Even comparing against your competitors with identically defined goals is fraught with gross approximations. The exact path that visitors will take to complete a goal and the quality of their user experience along the way will vary for every website.

Slight changes in these can have a major impact on conversion rates. I deliberately emphasize the phrase identically defined goals here, as definitions from different organizations can become blurred.

For example, retail managers will often wish to differentiate existing customer visits from non-customer visits. Quoting a standard conversion rate across an industry can therefore be misleading.

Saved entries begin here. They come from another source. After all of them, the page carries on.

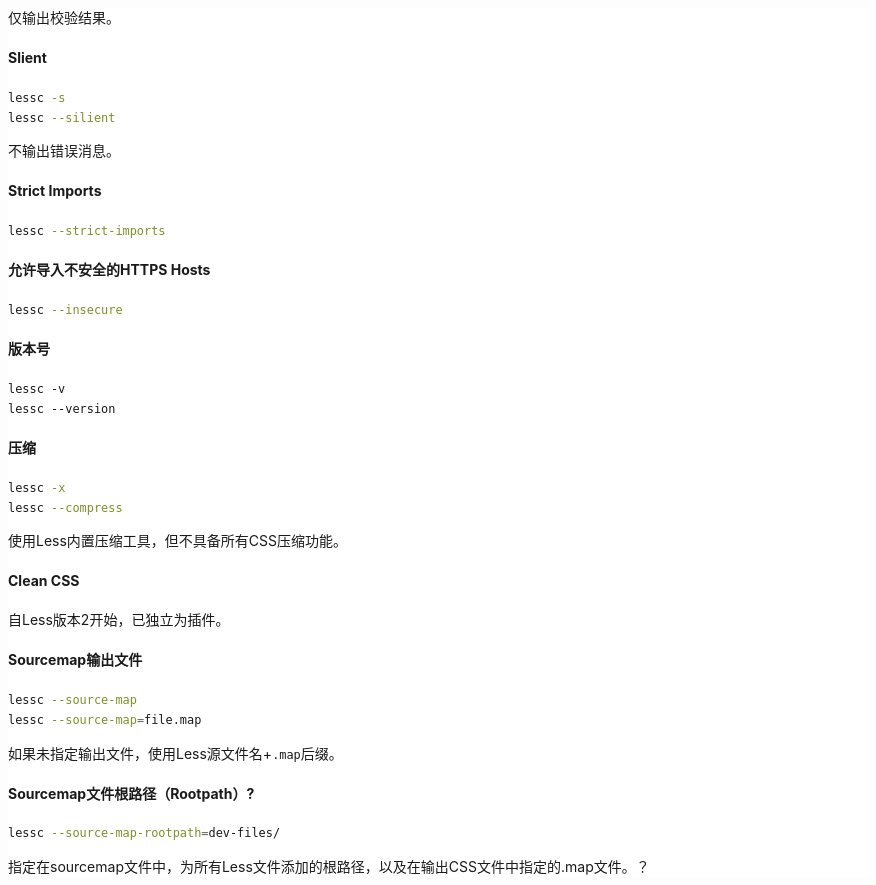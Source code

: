 仅输出校验结果。

#### Slient

```bash
lessc -s
lessc --silient
```

不输出错误消息。

#### Strict Imports

```bash
lessc --strict-imports
```

#### 允许导入不安全的HTTPS Hosts

```bash
lessc --insecure
```

#### 版本号

```less
lessc -v
lessc --version
```

#### 压缩

```bash
lessc -x
lessc --compress
```

使用Less内置压缩工具，但不具备所有CSS压缩功能。

#### Clean CSS

自Less版本2开始，已独立为插件。

#### Sourcemap输出文件

```bash
lessc --source-map
lessc --source-map=file.map
```

如果未指定输出文件，使用Less源文件名+`.map`后缀。

#### Sourcemap文件根路径（Rootpath）?

```bash
lessc --source-map-rootpath=dev-files/
```

指定在sourcemap文件中，为所有Less文件添加的根路径，以及在输出CSS文件中指定的.map文件。？
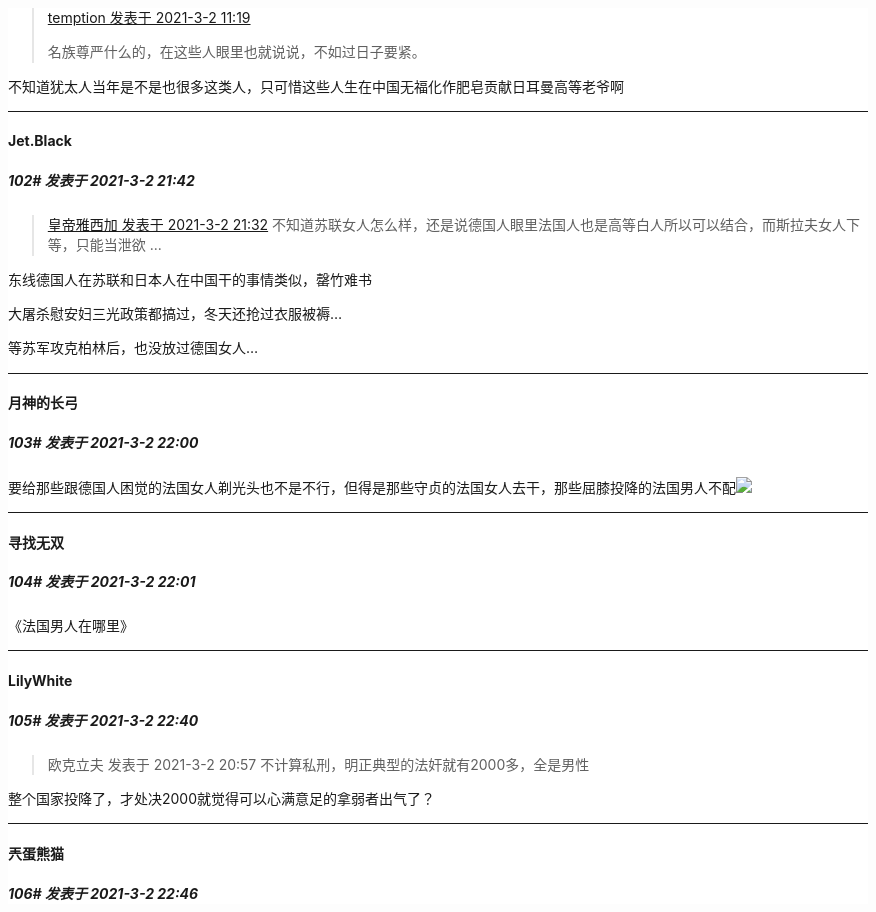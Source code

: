 
<blockquote><a href="httphttps://bbs.saraba1st.com/2b/forum.php?mod=redirect&amp;goto=findpost&amp;pid=50488843&amp;ptid=1990703" target="_blank">temptiοn 发表于 2021-3-2 11:19</a>

名族尊严什么的，在这些人眼里也就说说，不如过日子要紧。</blockquote>
不知道犹太人当年是不是也很多这类人，只可惜这些人生在中国无福化作肥皂贡献日耳曼高等老爷啊


*****

####  Jet.Black  
##### 102#       发表于 2021-3-2 21:42


<blockquote><a href="httphttps://bbs.saraba1st.com/2b/forum.php?mod=redirect&amp;goto=findpost&amp;pid=50490446&amp;ptid=1990703" target="_blank">皇帝雅西加 发表于 2021-3-2 21:32</a>
不知道苏联女人怎么样，还是说德国人眼里法国人也是高等白人所以可以结合，而斯拉夫女人下等，只能当泄欲 ...</blockquote>
东线德国人在苏联和日本人在中国干的事情类似，罄竹难书

大屠杀慰安妇三光政策都搞过，冬天还抢过衣服被褥…

等苏军攻克柏林后，也没放过德国女人…


*****

####  月神的长弓  
##### 103#       发表于 2021-3-2 22:00


要给那些跟德国人困觉的法国女人剃光头也不是不行，但得是那些守贞的法国女人去干，那些屈膝投降的法国男人不配<img src="https://static.saraba1st.com/image/smiley/face2017/049.png" referrerpolicy="no-referrer">


*****

####  寻找无双  
##### 104#       发表于 2021-3-2 22:01


《法国男人在哪里》


*****

####  LilyWhite  
##### 105#       发表于 2021-3-2 22:40


<blockquote>欧克立夫 发表于 2021-3-2 20:57
不计算私刑，明正典型的法奸就有2000多，全是男性</blockquote>
整个国家投降了，才处决2000就觉得可以心满意足的拿弱者出气了？


*****

####  兲蛋熊猫  
##### 106#       发表于 2021-3-2 22:46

Also, consider that e-commerce conversion rates can be measured in a variety of ways:

  • The number of conversions / total number of visits to the website
  • The number of conversions / total number of visitors to the website
  • The number of conversions / total number of visits that add to cart
  • The number of conversions / total number of visitors that add to cart

In the preceding list you can also substitute the word 'transactions' for 'conversions.' That is, a visitor may complete a purchase and enjoy the experience so much that they return to make an additional purchase within the same visit session. Depending on the web analytics tool used and the preference of the organization, that can be defined as one conversion with two transactions, or two conversions with two transactions.

Note, if you are a Google Analytics user, your reports would show one conversion and two transactions, as the visitor has converted to a customer and this can happen only once during their session.

Other onsite factors that can greatly affect conversion rates, and therefore muddy the waters for benchmarking, include the following:

  • Your website’s search engine visibility (organic and paid search listings)
  • You website’s usability and accessibility (is your site easy to navigate?)
  • Whether a purchase requires registration up front—its exasperating to see how many sites require this. Put it at the end of the transaction process.
  • Your page response and download times—page bloat is a conversion killer.
  • Page content quality and imagery—it goes without saying that these should be a professional standard.
  • The use of trust factors such as safe shopping logos, a privacy policy, a warranty, use of encryption for payment pages, client testimonials, etc.
  • The existence of broken links or broken images—these destroy the user experience.
  • Quick and accurate onsite product searching
  • Whether your website works in all major browsers

As you can see, comparing apples with apples is complicated. By all means benchmark yourself against your peers. It can be an interesting and energizing comparison. However, I emphasize the need for internal benchmarking as the main drivers for your website’s success.

Brian Clifton

Published 15 September, 2009 by Brian Clifton

Brian Clifton is CEO of Advanced Web Metrics Ltd and former Head of Web Analytics at Google EMEA. He is the author of the book Advanced Web Metrics with Google Analytics.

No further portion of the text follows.